Invoke the script below which will install the webgate from the location we unzip the patch. Pass the patch where we have the webgate with the parameter wegatestagedir as shown below.
[applmgr@ebsapps01 oam_webgate]$ txkrun.pl -script=SetOAMReg -installWebgate=yes -webgatestagedir=/home/applmgr/oam_webgate*** ALL THE FOLLOWING FILES ARE REQUIRED FOR RESOLVING RUNTIME ERRORS*** Log File = /appl_inst/fs2/inst/apps/VIS_ebsapps01/logs/appl/rgf/TXK/txkSetOAMReg_Mon_Sep_21_04_31_30_2015.logInstalling WebGate... *** Log File = /appl_inst/fs2/inst/apps/VIS_ebsapps01/logs/appl/rgf/TXK/oam/installWebgate_Mon_Sep_21_04_31_30_2015.log Execute SYSTEM command : /home/applmgr/oam_webgate/Disk1/runInstaller -silent -waitforcompletion -noconsole -invPtrLoc /appl_base/fs2/FMW_Home/webtier/oraInst.loc ORACLE_HOME=/appl_base/fs2/FMW_Home/Oracle_OAMWebGate1 MIDDLEWARE_HOME=/appl_base/fs2/FMW_Home -jreLoc /appl_base/fs2/FMW_Home/webtier/jdk SHOW_INSTALL_PROGRESS_PAGE=falseSuccessfully installed WebGate at /appl_base/fs2/FMW_Home/Oracle_OAMWebGate1Copying files from WebGate Oracle Home to WebGate InstancedirCopying /appl_inst/fs2/inst/apps/VIS_ebsapps01/logs/appl/rgf/TXK/oam/temp/oam.properties file to /appl_inst/fs2/inst/apps/VIS_ebsapps01/logs/appl/rgf/TXK/oam location Cleaning up the temporary directory /appl_inst/fs2/inst/apps/VIS_ebsapps01/logs/appl/rgf/TXK/oam/temp End of /appl_base/fs2/EBSapps/appl/fnd/12.0.0/patch/115/bin/txkSetOAMReg.pl : No Errors encountered[applmgr@ebsapps01 oam_webgate]$
Make sure you have no errors in the log file; any errors should be fixed before proceeding further.
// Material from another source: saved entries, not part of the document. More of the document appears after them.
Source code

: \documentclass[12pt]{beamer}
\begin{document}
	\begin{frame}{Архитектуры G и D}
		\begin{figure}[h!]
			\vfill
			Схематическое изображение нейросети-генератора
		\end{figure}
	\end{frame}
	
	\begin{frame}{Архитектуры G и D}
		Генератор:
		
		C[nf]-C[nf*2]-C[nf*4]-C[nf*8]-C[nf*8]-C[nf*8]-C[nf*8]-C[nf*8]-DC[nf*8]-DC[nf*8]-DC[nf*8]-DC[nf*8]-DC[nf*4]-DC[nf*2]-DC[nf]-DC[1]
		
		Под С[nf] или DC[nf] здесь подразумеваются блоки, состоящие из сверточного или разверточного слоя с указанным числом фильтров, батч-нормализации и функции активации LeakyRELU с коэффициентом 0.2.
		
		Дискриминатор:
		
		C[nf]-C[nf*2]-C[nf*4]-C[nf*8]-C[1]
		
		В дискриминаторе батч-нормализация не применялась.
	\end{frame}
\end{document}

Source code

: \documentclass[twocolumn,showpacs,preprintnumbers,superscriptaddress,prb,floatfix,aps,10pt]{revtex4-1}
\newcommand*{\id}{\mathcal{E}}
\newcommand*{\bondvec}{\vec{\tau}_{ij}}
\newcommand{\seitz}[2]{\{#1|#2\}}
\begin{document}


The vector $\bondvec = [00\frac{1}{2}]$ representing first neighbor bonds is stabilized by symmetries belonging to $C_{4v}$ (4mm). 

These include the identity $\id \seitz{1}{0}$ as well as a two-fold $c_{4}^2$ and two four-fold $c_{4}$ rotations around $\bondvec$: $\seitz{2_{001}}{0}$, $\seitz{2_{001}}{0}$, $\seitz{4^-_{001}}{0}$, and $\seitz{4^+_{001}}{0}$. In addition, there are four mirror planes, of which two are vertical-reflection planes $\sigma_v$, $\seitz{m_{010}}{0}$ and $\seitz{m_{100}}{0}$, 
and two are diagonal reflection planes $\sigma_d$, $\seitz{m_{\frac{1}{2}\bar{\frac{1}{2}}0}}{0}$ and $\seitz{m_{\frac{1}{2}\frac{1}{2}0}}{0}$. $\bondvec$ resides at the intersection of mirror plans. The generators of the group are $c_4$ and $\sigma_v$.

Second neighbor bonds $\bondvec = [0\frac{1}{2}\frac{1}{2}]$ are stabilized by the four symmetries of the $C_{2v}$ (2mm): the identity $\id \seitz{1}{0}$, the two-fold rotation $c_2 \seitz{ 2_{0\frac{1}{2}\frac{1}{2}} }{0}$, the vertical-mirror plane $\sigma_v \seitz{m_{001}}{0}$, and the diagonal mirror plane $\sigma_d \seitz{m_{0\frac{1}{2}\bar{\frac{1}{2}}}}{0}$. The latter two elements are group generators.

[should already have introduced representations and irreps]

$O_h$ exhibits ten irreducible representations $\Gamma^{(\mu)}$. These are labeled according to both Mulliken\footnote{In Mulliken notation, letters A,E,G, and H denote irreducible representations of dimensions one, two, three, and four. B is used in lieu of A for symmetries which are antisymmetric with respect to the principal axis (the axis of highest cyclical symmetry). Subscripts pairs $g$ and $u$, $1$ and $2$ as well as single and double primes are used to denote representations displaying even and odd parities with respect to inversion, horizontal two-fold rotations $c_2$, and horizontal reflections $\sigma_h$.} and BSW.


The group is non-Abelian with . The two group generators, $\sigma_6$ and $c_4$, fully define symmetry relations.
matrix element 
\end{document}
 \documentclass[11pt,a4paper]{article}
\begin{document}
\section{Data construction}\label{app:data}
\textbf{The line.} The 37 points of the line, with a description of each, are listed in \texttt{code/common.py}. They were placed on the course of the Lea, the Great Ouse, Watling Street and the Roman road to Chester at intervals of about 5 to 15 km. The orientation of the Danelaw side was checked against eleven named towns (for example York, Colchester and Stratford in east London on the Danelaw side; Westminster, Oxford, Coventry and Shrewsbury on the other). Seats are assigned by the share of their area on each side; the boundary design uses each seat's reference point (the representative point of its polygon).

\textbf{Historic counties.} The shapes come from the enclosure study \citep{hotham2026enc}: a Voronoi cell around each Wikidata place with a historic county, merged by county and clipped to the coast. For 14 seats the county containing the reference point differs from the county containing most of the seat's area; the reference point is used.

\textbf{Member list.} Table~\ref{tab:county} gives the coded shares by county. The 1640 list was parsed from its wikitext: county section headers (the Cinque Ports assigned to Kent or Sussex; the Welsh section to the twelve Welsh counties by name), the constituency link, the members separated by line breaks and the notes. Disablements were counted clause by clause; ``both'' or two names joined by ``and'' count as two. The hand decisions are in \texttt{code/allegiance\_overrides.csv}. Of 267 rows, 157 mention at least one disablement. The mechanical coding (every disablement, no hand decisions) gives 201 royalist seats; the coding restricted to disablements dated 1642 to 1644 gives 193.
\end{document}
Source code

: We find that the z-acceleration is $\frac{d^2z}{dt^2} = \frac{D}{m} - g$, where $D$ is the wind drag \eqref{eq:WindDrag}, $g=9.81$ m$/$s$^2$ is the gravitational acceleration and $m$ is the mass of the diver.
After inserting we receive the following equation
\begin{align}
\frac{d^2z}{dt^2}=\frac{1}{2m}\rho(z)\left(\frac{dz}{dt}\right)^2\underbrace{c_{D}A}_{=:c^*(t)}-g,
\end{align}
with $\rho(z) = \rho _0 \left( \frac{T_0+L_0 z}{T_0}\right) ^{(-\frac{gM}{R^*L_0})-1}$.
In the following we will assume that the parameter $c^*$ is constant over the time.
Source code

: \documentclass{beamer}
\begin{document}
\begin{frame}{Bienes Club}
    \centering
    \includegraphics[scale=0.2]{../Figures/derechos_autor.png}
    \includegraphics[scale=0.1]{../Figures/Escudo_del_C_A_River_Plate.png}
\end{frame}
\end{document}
At this stage, I would recommend you to run fs_clone to synchronize the installation we did to the patch filesystem. This is to make sure the change are there in both filesystem, in case you want to apply some changes and do a cutover, you will not lose any changes. You may have noticed that the above steps have made it easier for us compared to the setups we use to do in previous releases of EBS.
We have completed the all pre-requisites now to start with the integration of EBS with OAM.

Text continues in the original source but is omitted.